====== Records supplied ======

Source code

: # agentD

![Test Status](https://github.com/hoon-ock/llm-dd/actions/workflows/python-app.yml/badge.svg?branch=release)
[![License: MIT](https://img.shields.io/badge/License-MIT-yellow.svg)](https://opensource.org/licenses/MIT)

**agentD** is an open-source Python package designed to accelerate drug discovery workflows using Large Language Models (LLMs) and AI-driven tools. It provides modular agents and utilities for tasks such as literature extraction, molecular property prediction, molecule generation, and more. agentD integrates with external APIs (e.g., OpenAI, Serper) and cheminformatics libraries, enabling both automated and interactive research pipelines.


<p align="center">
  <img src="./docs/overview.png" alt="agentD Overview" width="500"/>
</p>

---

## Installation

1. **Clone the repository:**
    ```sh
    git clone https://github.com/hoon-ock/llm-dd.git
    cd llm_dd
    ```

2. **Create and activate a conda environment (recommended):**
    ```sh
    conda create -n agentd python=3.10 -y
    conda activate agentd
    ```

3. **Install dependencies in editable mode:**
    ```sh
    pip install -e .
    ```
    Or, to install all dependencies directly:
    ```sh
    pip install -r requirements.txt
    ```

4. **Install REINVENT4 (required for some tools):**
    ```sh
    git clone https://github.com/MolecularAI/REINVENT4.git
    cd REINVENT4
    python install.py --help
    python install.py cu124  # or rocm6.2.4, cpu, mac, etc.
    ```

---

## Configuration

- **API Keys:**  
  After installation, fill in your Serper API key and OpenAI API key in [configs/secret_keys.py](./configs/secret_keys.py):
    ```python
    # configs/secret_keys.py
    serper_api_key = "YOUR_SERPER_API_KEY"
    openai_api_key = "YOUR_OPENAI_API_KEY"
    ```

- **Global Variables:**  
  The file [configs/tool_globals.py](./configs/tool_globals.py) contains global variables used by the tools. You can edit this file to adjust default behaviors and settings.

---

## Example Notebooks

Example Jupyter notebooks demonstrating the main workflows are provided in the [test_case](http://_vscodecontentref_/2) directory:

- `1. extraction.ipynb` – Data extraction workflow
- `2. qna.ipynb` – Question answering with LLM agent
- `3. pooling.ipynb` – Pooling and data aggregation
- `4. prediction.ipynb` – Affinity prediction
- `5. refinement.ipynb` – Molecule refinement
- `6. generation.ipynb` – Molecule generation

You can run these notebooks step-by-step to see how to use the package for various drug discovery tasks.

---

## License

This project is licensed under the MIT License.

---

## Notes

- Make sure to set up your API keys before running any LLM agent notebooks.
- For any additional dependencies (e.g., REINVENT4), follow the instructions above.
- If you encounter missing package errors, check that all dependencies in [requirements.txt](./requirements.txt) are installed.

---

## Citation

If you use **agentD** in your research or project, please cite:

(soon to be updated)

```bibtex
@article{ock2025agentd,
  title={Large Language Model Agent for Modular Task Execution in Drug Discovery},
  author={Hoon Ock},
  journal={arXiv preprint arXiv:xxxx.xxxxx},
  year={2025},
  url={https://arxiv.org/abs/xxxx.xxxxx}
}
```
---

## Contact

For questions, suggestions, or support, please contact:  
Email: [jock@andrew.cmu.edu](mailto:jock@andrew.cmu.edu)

======

What you should do
Copy out each line of the data that includes the string "xxxxx".

Written response
  journal={arXiv preprint arXiv:xxxx.xxxxx},
  url={https://arxiv.org/abs/xxxx.xxxxx}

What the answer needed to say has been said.